::: Input data :::

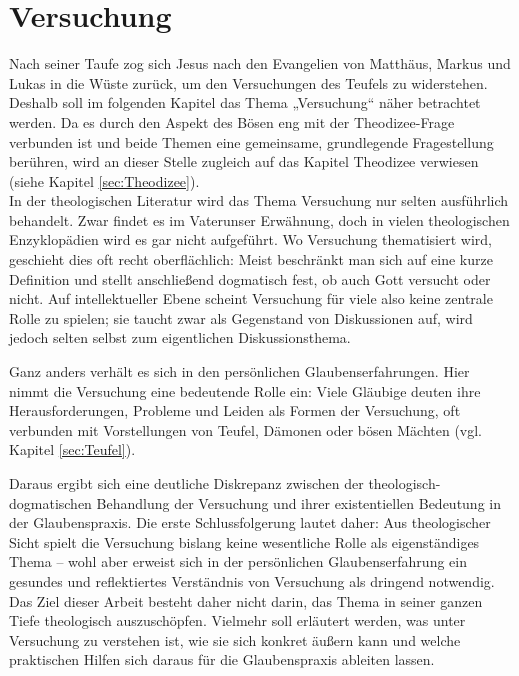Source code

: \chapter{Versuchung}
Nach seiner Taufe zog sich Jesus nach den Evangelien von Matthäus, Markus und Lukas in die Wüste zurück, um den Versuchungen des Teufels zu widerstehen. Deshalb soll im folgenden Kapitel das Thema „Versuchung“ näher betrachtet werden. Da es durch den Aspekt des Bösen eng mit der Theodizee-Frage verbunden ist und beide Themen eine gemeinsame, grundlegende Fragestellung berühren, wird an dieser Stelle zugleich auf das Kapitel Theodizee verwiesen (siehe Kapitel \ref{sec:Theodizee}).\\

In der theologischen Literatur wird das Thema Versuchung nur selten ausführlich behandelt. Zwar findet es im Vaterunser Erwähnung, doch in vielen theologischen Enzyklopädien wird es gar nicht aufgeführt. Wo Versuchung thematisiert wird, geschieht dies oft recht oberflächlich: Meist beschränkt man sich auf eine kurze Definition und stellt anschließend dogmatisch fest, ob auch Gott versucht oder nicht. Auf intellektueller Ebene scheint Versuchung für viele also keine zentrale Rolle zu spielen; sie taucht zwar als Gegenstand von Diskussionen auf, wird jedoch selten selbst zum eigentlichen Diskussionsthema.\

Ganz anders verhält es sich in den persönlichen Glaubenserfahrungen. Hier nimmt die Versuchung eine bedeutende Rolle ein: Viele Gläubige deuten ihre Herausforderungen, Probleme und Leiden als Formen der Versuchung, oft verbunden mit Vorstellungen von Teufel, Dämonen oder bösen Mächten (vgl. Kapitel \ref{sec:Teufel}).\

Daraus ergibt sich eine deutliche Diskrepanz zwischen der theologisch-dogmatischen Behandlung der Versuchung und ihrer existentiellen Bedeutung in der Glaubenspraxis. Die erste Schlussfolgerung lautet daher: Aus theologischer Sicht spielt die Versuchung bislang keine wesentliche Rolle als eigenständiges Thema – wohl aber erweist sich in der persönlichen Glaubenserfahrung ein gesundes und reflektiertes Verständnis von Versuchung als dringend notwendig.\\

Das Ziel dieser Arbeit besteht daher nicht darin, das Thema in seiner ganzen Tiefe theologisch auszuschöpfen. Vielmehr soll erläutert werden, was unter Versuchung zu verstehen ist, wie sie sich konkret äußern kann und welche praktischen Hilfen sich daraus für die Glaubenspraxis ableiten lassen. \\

:::

:: Exercise prompt ::
Starting at the first line of the records above, set down each line exactly through the one that holds "Nach seiner Taufe". Omit pictures.

:: Response to the task ::
Source code

: \chapter{Versuchung}
Nach seiner Taufe zog sich Jesus nach den Evangelien von Matthäus, Markus und Lukas in die Wüste zurück, um den Versuchungen des Teufels zu widerstehen. Deshalb soll im folgenden Kapitel das Thema „Versuchung“ näher betrachtet werden. Da es durch den Aspekt des Bösen eng mit der Theodizee-Frage verbunden ist und beide Themen eine gemeinsame, grundlegende Fragestellung berühren, wird an dieser Stelle zugleich auf das Kapitel Theodizee verwiesen (siehe Kapitel \ref{sec:Theodizee}).\\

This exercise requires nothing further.